Unfortunately, Stephanie's situation is far from unique.
Australian pet care company Rufus and Coco recently conducted research that revealed 22 per cent of pet owners have given away a pet or left them with a family member due to being unable to find pet-friendly accommodation.
Finding pet-friendly accommodation was "stressful" for 79 per cent of respondents, while 73 per cent encountered rental or strata accommodation where pets were not allowed at all, and 42 per cent chose not to have a pet at all for that very reason.
Company founder Anneke Van den Broek told news.com.au additional research by the Australian Pet Welfare Foundation found 20,000 cats and dogs were euthanised in Australia each year after being surrendered because their owners' rental or strata agreement say they aren't welcome.
Ms Van den Broek said Rufus & Coco had partnered with the Australian Pet Welfare Foundation (APWF) to campaign for changes to the rental laws.
"Pets die when landlords say no - it's as simple as that," she said.
"But pet ownership has been proven to save $2 billion annually in healthcare costs - there's a plethora of data that shows pets are good for humanity.

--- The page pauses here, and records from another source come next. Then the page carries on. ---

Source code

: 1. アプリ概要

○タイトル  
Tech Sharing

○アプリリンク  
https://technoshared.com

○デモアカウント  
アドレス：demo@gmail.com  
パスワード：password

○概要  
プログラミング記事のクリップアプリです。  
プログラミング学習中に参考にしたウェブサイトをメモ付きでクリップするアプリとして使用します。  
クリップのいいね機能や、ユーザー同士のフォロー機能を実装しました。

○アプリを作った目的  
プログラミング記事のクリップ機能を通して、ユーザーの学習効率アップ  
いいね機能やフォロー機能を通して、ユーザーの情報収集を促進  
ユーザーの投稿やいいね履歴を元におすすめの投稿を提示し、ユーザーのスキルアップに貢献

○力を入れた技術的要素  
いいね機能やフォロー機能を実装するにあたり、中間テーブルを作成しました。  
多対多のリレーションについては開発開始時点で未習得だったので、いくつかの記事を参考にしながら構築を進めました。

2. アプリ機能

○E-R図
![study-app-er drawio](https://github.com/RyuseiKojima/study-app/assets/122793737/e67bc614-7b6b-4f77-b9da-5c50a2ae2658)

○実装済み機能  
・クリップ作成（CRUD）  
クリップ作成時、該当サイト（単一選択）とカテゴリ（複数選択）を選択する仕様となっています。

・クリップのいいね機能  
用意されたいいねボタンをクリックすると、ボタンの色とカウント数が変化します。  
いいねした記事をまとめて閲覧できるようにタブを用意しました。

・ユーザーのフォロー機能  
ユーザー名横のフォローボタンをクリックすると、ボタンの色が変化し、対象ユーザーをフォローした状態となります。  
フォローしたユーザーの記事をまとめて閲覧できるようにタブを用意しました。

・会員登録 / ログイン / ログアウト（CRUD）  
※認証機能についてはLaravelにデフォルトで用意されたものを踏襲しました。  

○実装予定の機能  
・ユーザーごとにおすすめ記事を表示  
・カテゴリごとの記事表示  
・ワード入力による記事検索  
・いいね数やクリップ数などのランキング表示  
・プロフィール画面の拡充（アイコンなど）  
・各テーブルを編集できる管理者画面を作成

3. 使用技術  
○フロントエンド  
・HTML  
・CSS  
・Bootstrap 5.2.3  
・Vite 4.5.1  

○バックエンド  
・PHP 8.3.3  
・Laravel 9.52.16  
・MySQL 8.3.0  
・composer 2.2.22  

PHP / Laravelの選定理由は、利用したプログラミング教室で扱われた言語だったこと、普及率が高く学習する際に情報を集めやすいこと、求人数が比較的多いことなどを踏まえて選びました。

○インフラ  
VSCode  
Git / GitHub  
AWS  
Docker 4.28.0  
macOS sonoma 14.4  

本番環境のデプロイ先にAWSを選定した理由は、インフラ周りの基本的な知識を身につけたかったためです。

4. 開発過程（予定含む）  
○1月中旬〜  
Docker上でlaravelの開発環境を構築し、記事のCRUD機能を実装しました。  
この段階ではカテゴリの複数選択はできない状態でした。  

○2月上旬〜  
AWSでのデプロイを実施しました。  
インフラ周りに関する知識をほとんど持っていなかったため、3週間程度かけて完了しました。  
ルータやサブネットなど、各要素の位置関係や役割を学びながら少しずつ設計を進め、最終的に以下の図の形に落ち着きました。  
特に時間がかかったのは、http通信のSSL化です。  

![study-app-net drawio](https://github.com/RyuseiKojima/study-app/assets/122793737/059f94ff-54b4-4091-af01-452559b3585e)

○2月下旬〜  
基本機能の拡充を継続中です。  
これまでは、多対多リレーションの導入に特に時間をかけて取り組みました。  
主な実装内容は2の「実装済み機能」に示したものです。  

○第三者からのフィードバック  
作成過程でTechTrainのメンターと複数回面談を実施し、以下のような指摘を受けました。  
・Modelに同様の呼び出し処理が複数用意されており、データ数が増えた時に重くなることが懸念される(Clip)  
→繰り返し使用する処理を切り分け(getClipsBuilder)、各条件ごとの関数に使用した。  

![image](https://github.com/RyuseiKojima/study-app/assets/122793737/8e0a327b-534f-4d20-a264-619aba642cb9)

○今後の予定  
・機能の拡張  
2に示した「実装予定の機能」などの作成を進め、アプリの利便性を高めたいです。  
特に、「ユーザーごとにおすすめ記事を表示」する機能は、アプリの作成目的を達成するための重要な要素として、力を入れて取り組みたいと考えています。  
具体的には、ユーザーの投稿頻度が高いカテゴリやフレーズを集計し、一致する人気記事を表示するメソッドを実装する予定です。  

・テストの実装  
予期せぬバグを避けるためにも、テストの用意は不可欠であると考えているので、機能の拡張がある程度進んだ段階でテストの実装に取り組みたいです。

"Despite the fact we have one of the highest rates of pet ownership in the developed world, only around five per cent of rental properties are advertised as having pets allowed.
"It's just heartbreaking for people to literally have to give up their best friend."
Ms Van den Broek said pets had also been proven to cause less damage to property than children, and that renters who were allowed to keep pets tend to stay at the property for longer, leading to shorter vacancy periods and ultimately costing less money to landlords.
Victoria is the only state which has introduced draft legislation to allow renters to keep pets as a default, although this has not yet been enshrined in law. In the other states and territories, pets are allowed only on a case-by-case basis.
In late 2016, NSW strata by-laws changed to remove any reference to a default pet ban, which means that while strata schemes can still choose to ban animals, they are no longer automatically prohibited.
Ms Van den Broek said that law should be rolled out across the country as soon as possible.
*Last name has been withheld for legal reasons.